Kimberly Houk ReportingThe Children's Theater of Utah is giving life to the books kids are required to read in school. By acting out the stories, the theater group is working to get kids interested in reading. Elementary school-aged kids find this form of story-telling very entertaining. And many are leaving the performances wanting to read the book the play was based on.
One scene we saw takes place in a little boy's bedroom, a wild imagination brings dancing monsters. A wildly entertaining, highly energetic play that's bringing to life the words on the pages of the book, Where the Wild Things Are, by Maurice Sendak. It’s required reading for many elementary students.
Logan Young, Children's Theater: “We feel that children will learn the story a little bit better if it is shown to them instead of told to them. And here we take it a little bit further by putting it on stage and making it live action and a bit more fun."
This production is all about inspiring kids to want to read.
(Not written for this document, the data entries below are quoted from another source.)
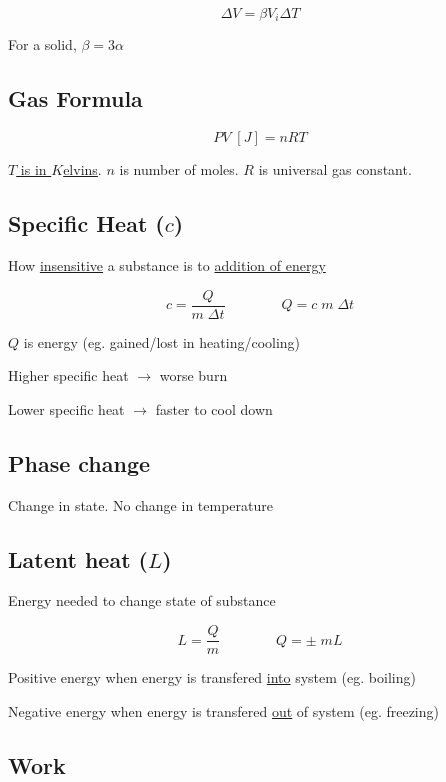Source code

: \documentclass[12pt, twocolumn]{article}
\begin{document}
\begin{spacing}{1.5}
$$\Delta V = \beta V_i \Delta T$$

For a solid, $\beta = 3\alpha$

\subsection{Gas Formula}

$$PV \; [J] = nRT$$

\underline{$T$ is in $K$elvins}. $n$ is number of moles. $R$ is universal gas constant.

\subsection{Specific Heat ($c$)}

How \underline{insensitive} a substance is to \underline{addition of energy}

$$c = \frac{Q}{m \; \Delta t} \qquad \qquad 
Q = c \; m \; \Delta t$$

$Q$ is energy (eg. gained/lost in heating/cooling)

\begin{itemize*}
	\item Higher specific heat $\rightarrow$ worse burn
	\item Lower specific heat $\rightarrow$ faster to cool down
\end{itemize*}

\subsection{Phase change}

Change in state. No change in temperature

\subsection{Latent heat ($L$)}

Energy needed to change state of substance

$$L = \frac{Q}{m} \qquad \qquad Q = \pm \; m L$$

\begin{itemize*}
	\item Positive energy when energy is transfered \underline{into} system (eg. boiling)
	\item Negative energy when energy is transfered \underline{out} of system (eg. freezing)
\end{itemize*}

\subsection{Work}


\end{spacing}
\end{document}
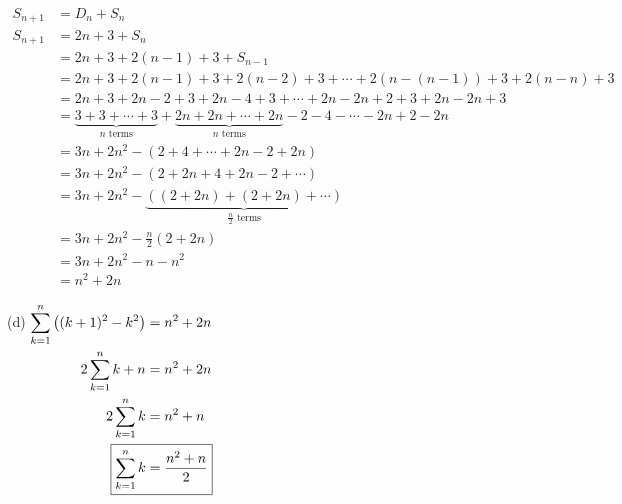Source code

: \documentclass{article}
\begin{document}
\begin{itemize}
\begin{minipage}[t]{0.6\linewidth}
$\begin{aligned}
	S_{n+1}&=D_n+S_n \\
	S_{n+1}&=2n+3+S_n \\
	&=2n+3+2(n-1)+3+S_{n-1} \\
	&=2n+3+2(n-1)+3+2(n-2)+3+\cdots+2(n-(n-1))+3+2(n-n)+3 \\
	&=2n+3+2n-2+3+2n-4+3+\cdots+2n-2n+2+3+2n-2n+3 \\
	&=\underbrace{3+3+\cdots+3}_{n\text{ terms}}+
		\underbrace{2n+2n+\cdots+2n}_{n\text{ terms}}
		-2-4-\cdots-2n+2-2n \\
	&=3n+2n^2-(2+4+\cdots+2n-2+2n) \\
	&=3n+2n^2-(2+2n+4+2n-2+\cdots) \\
	&=3n+2n^2-\underbrace{((2+2n)+(2+2n)+\cdots)}_{\frac{n}{2}
		\text{ terms}} \\
	&=3n+2n^2-\frac{n}{2}(2+2n) \\
	&=3n+2n^2-n-n^2 \\
	&=\boxed{n^2+2n}
\end{aligned}$
\end{minipage}
\begin{minipage}[t]{0.3\linewidth}
\item[(d)]
$\begin{aligned}[t]
	\sum_{k=1}^{n}\left((k+1)^2-k^2\right)&=n^2+2n \\
	2\sum_{k=1}^{n}k+n&=n^2+2n \\
	2\sum_{k=1}^{n}k&=n^2+n \\
	\Aboxed{\sum_{k=1}^{n}k&=\frac{n^2+n}{2}} \\
\end{aligned}$
\end{minipage}
\end{itemize}

\pagebreak
\end{document}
It's another way to show them what books can be like if they let their imaginations get carried away.
Madelyn Richardson, Actress: “Now that they’ve seen the show they’re going to want to read the book, so that they can say, ‘look I saw that part and that part.’”
Logan Young: “The kids just love seeing some of their favorite characters brought to life.”
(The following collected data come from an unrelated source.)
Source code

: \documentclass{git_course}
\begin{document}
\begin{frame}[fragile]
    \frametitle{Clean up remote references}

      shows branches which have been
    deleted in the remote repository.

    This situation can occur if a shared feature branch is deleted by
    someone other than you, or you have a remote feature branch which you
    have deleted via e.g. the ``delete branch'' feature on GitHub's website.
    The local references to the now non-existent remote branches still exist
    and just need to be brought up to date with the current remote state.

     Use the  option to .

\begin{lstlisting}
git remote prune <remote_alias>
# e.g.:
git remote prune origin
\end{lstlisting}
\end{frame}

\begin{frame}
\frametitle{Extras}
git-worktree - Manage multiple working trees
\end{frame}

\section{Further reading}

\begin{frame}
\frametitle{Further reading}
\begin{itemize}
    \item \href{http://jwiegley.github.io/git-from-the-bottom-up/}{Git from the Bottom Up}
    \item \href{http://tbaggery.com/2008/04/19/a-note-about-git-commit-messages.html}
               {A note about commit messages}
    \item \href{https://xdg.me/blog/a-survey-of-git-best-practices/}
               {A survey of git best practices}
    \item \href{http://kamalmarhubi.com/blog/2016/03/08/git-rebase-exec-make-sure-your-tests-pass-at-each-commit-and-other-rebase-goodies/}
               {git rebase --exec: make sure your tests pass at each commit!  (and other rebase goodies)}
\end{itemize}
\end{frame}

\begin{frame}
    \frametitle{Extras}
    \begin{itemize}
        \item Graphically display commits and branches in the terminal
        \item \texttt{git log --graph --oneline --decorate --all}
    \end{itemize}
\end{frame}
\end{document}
The plays also have many young actors, students themselves. They also get excited about reading the books and learning more about the characters they bring to life.
Caleb Ceran, 10-year Old Actor: “It’s a lot of work. It takes a long time, but it’s so much fun.”
Logan Young: “I think it does influence them to pick up a reading a little bit more. They can see that the book is a little more. They can see that the book is not quite what they expected or it’s better than they ever thought it could be.”
How does the Children's Theater decides which books to turn into performances? They ask elementary schools which books are required reading and they also choose books that they loved to read as children.